Source: NSF-Biomaterials Program-Division of Materials Research
Term: 3 years
Amount: $300,000

July
PI Stephen Badylak, DVM, PhD, MD
Co-PI(s)
  • Susan Braunhut, Ph.D., professor of biological sciences at the University of Massachusetts at Lowell
  • Lorraine Gudas, Ph.D., chairman of the pharmacology department and Revlon Pharmaceutical Professor of Pharmacology and Toxicology, Weill Medical College of Cornell University, New York City
  • Ellen Heber-Katz, Ph.D., professor, molecular and cellular oncogenesis program, The Wistar Institute in Philadelphia
  • Shannon Odelberg, Ph.D., assistant professor, departments of internal medicine and neurobiology and anatomy, University of Utah, Salt Lake City
  • Hans-Georg Simon, Ph.D., a developmental biologist and assistant professor of pediatrics, Children’s Memorial Research Center and Northwestern University in Chicago
Title “Mammalian Limb Restoration”
Summary The regenerative ability of adult human tissues, organs, and appendages is typically very limited.  The default mechanism of wound repair in humans and most other mammals is characterized by scar tissue formation.  However, there is evidence for some site-specific regeneration-like processes during mammalian embryologic development and during the early postnatal period.  In addition, there is lifelong self-renewal capability for selected cell populations such as hematopoietic cells, intestinal epithelium, and hepatocytes. In contrast, urodele amphibians possess extraordinary abilities to regenerate lost structures, such as the limbs and tail, throughout their lifetime.   These regenerative processes are dependent upon the formation of a blastema at the site of injury.  This regeneration blastema is comprised of a self-organizing pool of proliferating progenitor cells genetically programmed to develop into a phenocopy of the lost structure.  The blastema carries its own extracellular matrix and its own gene expression signature.  The work described in this project will attempt to unlock the regenerative potential in humans by determining the genetic signature of the developing blastema and attempting to recreate portions of the fetal development process in humans.

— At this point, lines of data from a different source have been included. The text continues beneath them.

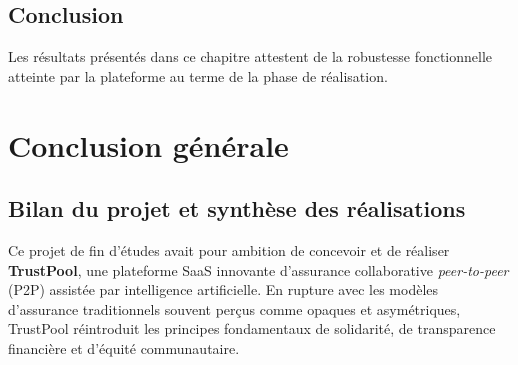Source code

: \documentclass[12pt,a4paper]{report}
\begin{document}
\section{Conclusion}
Les résultats présentés dans ce chapitre attestent de la robustesse fonctionnelle atteinte par la plateforme au terme de la phase de réalisation.

\newpage

\chapter*{Conclusion générale}

\section*{Bilan du projet et synthèse des réalisations}
Ce projet de fin d'études avait pour ambition de concevoir et de réaliser \textbf{TrustPool}, une plateforme SaaS innovante d'assurance collaborative \textit{peer-to-peer} (P2P) assistée par intelligence artificielle. En rupture avec les modèles d'assurance traditionnels souvent perçus comme opaques et asymétriques, TrustPool réintroduit les principes fondamentaux de solidarité, de transparence financière et d'équité communautaire.
\end{document}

The research will involve several milestones including identification of cells that participate in the formation of a blastema-like structure in mammals, the spatiotemporal location of such cells during the remodeling process and the identification of bioactive molecules that induce, maintain, and complete such a process.  The culmination of this work would eventually be the application of these identified mechanisms and events to the injured mammal in a mouse model. A highly interdisciplinary research team has been developed with expertise in developmental biology, molecular biology, matrix biology, pharmacology, immunology, and with training in medicine, veterinary medicine, physics, and computational methods of data mining.  Significant preliminary data has been generated to support the fundamental approach.  Well defined milestones have been identified and a management scheme has been established that assures close collaboration among the principal investigators and their respective laboratories at six different institutions.
Source DARPA (W911NF-06-1-0067); Year 2 funding ($3,605,738)
Term 6/15/07 – 6/14/08

June
PI Billy W. Day, Ph. D. and Jean J. Latimer, Ph.D.
Title “Quantitative proteomics of nuclear matrix proteins in novel human ductal carcinoma in situ model systems”
Summary Background: Ductal carcinoma in situ (DCIS) is the earliest identifiable breast cancer lesion. Because DCIS is a pre-invasive malignancy, a better understanding of if and how it may progress to invasive disease will allow determination of which patients to treat aggressively and avoid unnecessary aggressive procedures. Once determined, these differentially expressed proteins may be used as biomarkers or therapeutic targets, as well as help determine the paths by which normal cells progress to DCIS plus provide a better understanding of breast carcinogenesis and ways to prevent it. Tumor grade, size and presence of necrosis are currently used to make clinical decisions regarding DCIS.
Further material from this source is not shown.